Larry, his annoyance forgotten, smiled. "You're sure?"

"Well, there's always the possibility of human error, but to me it looks sound."

"That means I can start readying the paper for peer review."

Charlie nodded, his smile now genuine and warm as he watched the elder professor brightening. "Yes, Larry, it does."

Larry stood there for a moment, smiling broadly, then took a ninety-degree conversational turn without batting an eyelash. "Speaking of sound, what do you need an acoustics lab for?"

"Just a side project. I need to make some good recordings, do some frequency analyses, some spectrographs, that kind of thing."

"Doesn't the FBI have equipment for that?"

"This isn't for the FBI. It's personal." Larry was plainly mystified, but ready to let it pass for now.

"Well, is anything you're recording in the super- or sub-sonic range, or similarly unusual?"

Charlie shook his head. "Actually it's a bit of music."

Larry furrowed his brow. "I can see we're going to have to have lunch so you can tell me about this in more detail. But it sounds like the new phonetics lab would be more than adequate, if you can get in there."

"Since when does CalSci have a phonetics lab?"

Larry shrugged, and yawned, speaking through the yawn. "Since the computer science department started working with the UCLA linguistics department. They've started a massive project in the race to make really useful natural vocal interaction with computers a reality. It's housed in the CS department - you know, the room that used to house the old card-reading supercomputers before they were completely outdated. Carol, are those oatmeal cookies?"

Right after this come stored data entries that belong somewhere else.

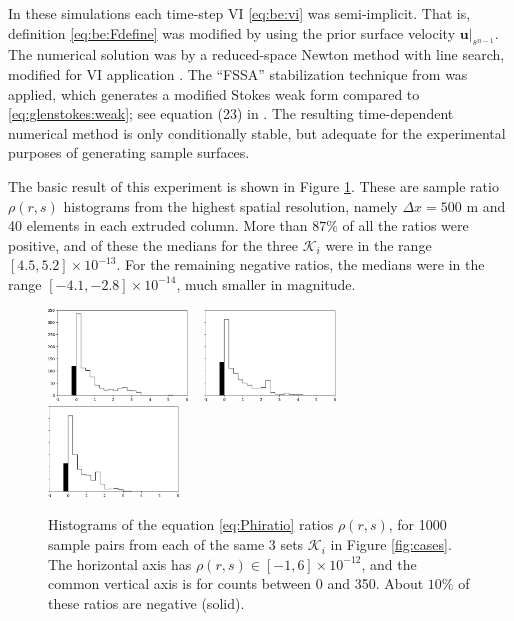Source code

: \documentclass[hidelinks,onefignum,onetabnum,final]{siamart220329}  %
\newcommand{\bu}{\mathbf{u}}
\newcommand{\cK}{\mathcal{K}}
\begin{document}
In these simulations each time-step VI \eqref{eq:be:vi} was semi-implicit.  That is, definition \eqref{eq:be:Fdefine} was modified by using the prior surface velocity $\bu|_{s^{n-1}}$.  The numerical solution was by a reduced-space Newton method with line search, modified for VI application \cite{BensonMunson2006}.  The ``FSSA'' stabilization technique from \cite{LofgrenAhlkronaHelanow2022} was applied, which generates a modified Stokes weak form compared to \eqref{eq:glenstokes:weak}; see equation (23) in \cite{LofgrenAhlkronaHelanow2022}.  The resulting time-dependent numerical method is only conditionally stable, but adequate for the experimental purposes of generating sample surfaces.

The basic result of this experiment is shown in Figure \ref{fig:ratios}.  These are sample ratio $\rho(r,s)$ histograms from the highest spatial resolution, namely $\Delta x=500$ m and 40 elements in each extruded column.  More than $87\%$ of all the ratios were positive, and of these the medians for the three $\cK_i$ were in the range $[4.5,5.2] \times 10^{-13}$.  For the remaining negative ratios, the medians were in the range $[-4.1,-2.8]\times 10^{-14}$, much smaller in magnitude.

\begin{figure}[ht]
\mbox{\includegraphics[width=0.33\textwidth]{figs/flatratios.png} \, \includegraphics[width=0.31\textwidth]{figs/smoothratios.png} \, \includegraphics[width=0.31\textwidth]{figs/roughratios.png}}

\caption{Histograms of the equation \eqref{eq:Phiratio} ratios $\rho(r,s)$, for 1000 sample pairs from each of the same 3 sets $\cK_i$ in Figure \ref{fig:cases}.  The horizontal axis has  $\rho(r,s) \in [-1,6]\times 10^{-12}$, and the common vertical axis is for counts between 0 and 350.  About $10\%$ of these ratios are negative (solid).}
\label{fig:ratios}
\end{figure}
\end{document}
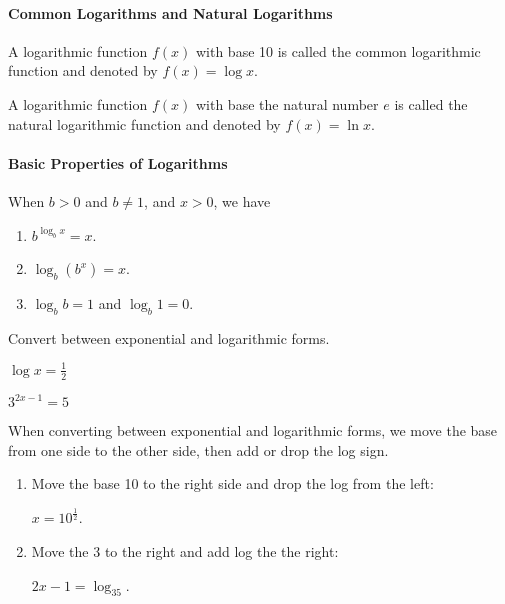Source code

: \paragraph*{Common Logarithms and Natural Logarithms}
	A logarithmic function $f(x)$ with base 10 is called the common logarithmic function and denoted by $f(x)=\log x$.

	A logarithmic function $f(x)$ with base the natural number $e$ is called the natural logarithmic function and denoted by $f(x)=\ln x$.

	\paragraph*{Basic Properties of Logarithms}
	When $b>0$ and $b\neq 1$, and $x>0$, we have
	\begin{enumerate}
		\item $b^{\log_bx}=x$.
		\item $\log_b(b^x)=x$.
		\item $\log_bb=1$ and $\log_b1=0$.
	\end{enumerate}

	\begin{example}
		Convert between exponential and logarithmic forms.\\
		\begin{enumerate*}[label={(\arabic*)~}]
			\item $\log x=\frac{1}{2}$
			\item $3^{2x-1}=5$\hfill\null
		\end{enumerate*}
	\end{example}
	\begin{solution} When converting between exponential and logarithmic forms, we move the base from one side to the other side, then add or drop the log sign.
		\begin{enumerate}[label={(\arabic*)~}]
			\item Move the base 10 to the right side and drop the log from the left:\\
			      \centerline{$x=10^{\frac{1}{2}}$.}
			\item Move the 3 to the right and add log the the right:\\
			      \centerline{$2x-1=\log_35$.}
		\end{enumerate}
	\end{solution}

Charlie beamed. "Larry, I could kiss you."

The older man stepped back, hands raised defensively, as though Charlie were ready to make good his threat. "Please don't. But I appreciate the sentiment."

* * *

"All right, people, huddle!" Don clapped his hands once to get his colleagues' attention (loud noises being necessary first thing in the morning, before the coffee really had time to kick in), then led the way to the common area where the boards were set up to display the particulars of the fraud case. Pictures and bios of suspects and people they had questioned were connected by a complicated network of lines. Yellow post-its with comments and notes added colour; pictures of the two murdered men, both high-level employees of the companies under investigation, gave a grisly reminder of the seriousness of this case. 

When everyone was gathered, Don took his place in front of them, hooked his thumbs in the belt loops of his jeans, and began.

"Okay, let's summarize what we know so far. David, you want to tell us about the companies involved?"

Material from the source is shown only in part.